### Input data ###

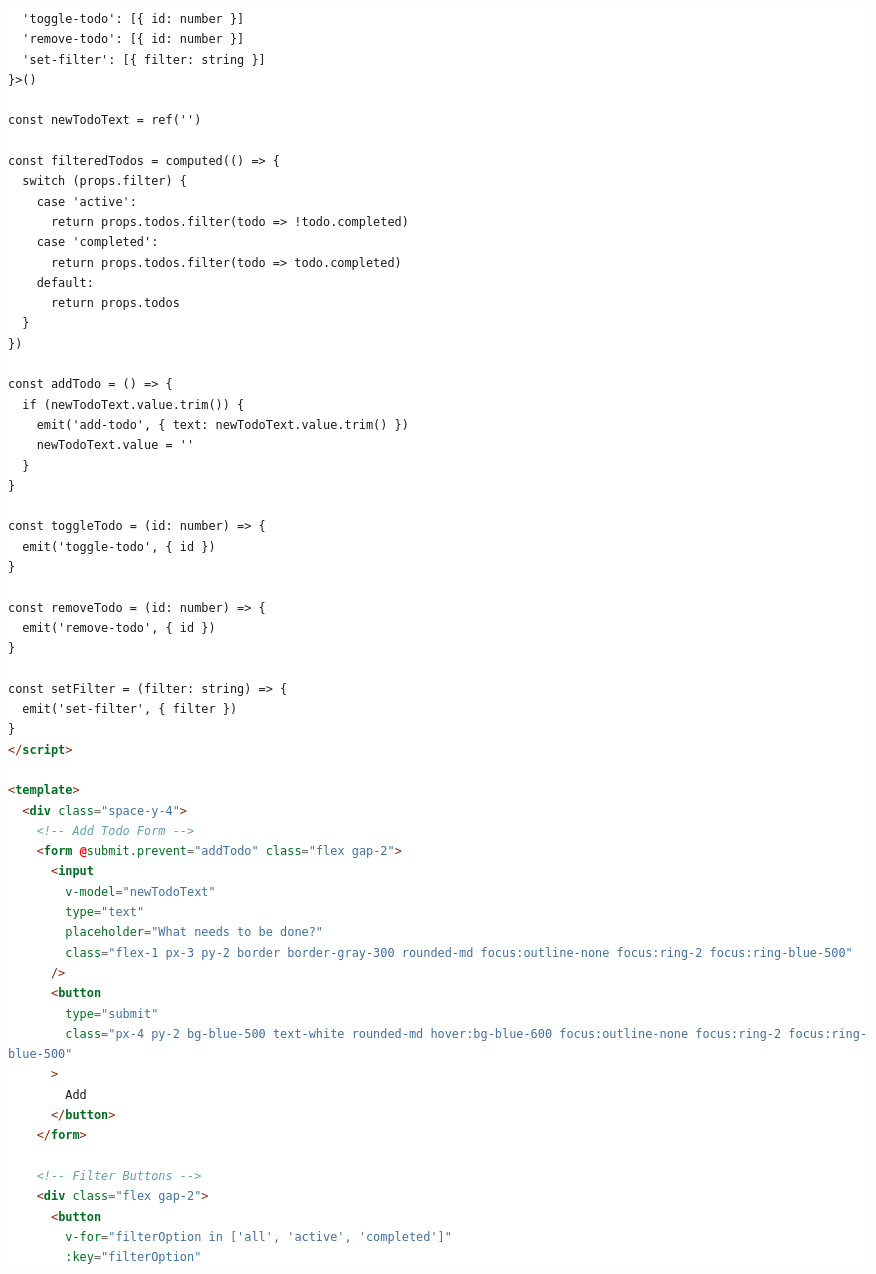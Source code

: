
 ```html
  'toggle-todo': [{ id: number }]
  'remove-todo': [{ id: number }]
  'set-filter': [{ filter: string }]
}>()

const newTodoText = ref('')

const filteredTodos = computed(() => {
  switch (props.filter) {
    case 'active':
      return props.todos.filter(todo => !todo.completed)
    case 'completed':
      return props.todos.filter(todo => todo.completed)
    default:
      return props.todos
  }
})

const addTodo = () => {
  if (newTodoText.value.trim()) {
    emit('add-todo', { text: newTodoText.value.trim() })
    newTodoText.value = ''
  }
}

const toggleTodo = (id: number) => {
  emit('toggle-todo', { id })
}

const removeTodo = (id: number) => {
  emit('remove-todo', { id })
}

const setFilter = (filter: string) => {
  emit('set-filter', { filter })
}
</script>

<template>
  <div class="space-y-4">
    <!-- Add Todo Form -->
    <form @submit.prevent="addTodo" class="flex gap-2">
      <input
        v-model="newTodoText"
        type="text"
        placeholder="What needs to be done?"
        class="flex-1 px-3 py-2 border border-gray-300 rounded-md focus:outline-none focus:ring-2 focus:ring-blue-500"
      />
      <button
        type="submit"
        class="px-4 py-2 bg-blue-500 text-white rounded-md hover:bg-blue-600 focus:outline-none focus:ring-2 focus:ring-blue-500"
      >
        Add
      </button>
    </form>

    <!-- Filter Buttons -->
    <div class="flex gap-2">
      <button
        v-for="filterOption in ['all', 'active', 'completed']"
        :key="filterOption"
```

###

Problem to work on: Going through the entries above, show each line that contains "focus".

Answer area:
        class="flex-1 px-3 py-2 border border-gray-300 rounded-md focus:outline-none focus:ring-2 focus:ring-blue-500"
        class="px-4 py-2 bg-blue-500 text-white rounded-md hover:bg-blue-600 focus:outline-none focus:ring-2 focus:ring-blue-500"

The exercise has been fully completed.